Start of Block
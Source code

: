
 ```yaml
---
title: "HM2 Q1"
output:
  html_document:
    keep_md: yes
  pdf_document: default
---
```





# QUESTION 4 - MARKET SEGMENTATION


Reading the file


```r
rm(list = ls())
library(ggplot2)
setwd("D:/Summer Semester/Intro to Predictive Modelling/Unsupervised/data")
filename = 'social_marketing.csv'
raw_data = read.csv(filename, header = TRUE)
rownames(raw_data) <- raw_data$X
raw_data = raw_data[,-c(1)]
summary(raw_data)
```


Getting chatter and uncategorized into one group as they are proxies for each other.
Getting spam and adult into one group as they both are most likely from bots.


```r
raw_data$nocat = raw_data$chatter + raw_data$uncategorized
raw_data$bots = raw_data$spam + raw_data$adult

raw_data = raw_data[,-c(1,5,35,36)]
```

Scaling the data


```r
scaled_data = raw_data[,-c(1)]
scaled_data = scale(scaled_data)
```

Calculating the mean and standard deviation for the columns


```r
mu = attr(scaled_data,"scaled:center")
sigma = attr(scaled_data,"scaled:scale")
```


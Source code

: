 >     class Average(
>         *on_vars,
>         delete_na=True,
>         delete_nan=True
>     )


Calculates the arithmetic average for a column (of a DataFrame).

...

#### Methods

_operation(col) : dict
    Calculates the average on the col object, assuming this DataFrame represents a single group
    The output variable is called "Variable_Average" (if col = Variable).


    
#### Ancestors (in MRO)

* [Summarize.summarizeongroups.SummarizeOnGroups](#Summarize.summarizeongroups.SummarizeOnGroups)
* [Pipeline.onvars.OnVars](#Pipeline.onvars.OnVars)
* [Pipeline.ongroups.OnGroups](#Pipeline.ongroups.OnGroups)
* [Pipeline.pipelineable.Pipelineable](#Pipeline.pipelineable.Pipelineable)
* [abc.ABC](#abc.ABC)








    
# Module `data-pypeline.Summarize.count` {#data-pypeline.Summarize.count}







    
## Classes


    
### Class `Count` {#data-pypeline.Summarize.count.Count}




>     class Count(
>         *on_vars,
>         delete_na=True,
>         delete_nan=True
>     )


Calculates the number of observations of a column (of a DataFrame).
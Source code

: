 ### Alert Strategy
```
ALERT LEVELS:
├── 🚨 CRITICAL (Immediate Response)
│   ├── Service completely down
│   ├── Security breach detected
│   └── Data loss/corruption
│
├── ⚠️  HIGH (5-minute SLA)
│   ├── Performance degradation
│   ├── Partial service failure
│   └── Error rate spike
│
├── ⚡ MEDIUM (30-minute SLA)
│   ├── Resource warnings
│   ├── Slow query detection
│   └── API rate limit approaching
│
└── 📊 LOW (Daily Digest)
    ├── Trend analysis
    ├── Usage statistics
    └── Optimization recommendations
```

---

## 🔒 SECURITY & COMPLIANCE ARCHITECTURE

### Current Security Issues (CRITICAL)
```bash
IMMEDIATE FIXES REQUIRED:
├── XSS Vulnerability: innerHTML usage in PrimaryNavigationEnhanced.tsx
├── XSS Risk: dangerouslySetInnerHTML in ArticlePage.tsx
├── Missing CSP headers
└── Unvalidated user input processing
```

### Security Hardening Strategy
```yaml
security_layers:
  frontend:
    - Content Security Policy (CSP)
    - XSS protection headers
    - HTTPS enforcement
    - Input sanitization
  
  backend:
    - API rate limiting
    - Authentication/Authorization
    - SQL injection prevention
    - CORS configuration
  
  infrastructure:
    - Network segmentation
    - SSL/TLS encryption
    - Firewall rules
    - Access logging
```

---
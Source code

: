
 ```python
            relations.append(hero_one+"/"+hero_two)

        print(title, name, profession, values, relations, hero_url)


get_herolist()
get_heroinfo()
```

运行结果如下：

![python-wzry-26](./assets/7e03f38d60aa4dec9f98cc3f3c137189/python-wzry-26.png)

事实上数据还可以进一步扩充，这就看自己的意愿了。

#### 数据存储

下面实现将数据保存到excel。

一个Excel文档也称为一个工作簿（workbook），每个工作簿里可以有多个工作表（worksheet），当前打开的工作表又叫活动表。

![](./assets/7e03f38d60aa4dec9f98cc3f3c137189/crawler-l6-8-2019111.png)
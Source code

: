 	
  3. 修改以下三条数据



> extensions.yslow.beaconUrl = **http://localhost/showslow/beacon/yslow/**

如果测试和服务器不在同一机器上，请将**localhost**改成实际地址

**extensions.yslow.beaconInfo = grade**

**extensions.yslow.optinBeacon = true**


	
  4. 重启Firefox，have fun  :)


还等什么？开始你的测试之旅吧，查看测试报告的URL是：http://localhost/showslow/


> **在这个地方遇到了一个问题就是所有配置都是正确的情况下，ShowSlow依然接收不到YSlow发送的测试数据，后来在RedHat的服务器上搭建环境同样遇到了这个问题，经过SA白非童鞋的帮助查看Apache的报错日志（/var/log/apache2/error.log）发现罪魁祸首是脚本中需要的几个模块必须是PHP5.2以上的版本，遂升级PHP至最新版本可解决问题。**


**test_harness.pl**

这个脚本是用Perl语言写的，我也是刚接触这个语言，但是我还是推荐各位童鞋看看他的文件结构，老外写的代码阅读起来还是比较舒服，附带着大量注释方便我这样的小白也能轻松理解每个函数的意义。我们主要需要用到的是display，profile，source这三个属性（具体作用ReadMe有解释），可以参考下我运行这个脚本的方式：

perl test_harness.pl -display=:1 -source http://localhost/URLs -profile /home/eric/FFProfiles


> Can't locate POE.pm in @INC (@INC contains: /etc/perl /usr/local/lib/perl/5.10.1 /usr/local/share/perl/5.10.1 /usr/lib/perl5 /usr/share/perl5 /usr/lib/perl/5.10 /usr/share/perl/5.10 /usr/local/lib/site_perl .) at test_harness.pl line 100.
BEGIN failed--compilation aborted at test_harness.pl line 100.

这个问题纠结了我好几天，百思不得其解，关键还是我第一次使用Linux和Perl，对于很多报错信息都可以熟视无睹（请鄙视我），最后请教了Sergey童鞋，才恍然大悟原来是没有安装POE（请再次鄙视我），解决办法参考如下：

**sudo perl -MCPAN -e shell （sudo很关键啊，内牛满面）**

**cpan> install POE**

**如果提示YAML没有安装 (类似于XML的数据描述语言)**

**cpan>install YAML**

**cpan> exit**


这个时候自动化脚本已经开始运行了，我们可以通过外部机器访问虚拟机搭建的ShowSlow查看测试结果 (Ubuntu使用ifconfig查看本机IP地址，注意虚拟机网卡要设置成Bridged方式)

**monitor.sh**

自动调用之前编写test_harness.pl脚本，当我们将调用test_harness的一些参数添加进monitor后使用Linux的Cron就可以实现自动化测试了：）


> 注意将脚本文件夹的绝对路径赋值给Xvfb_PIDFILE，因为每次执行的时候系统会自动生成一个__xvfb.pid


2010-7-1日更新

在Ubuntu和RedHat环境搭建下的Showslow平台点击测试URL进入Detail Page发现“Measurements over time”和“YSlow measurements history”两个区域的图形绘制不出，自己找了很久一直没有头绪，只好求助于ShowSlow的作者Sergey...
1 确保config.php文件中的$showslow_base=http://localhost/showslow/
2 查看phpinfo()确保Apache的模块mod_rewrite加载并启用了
End of Block
◆ **Task requirements**
Write the number of data lines with "uncategorized", nothing else.

◆ **Answer to this exercise**
2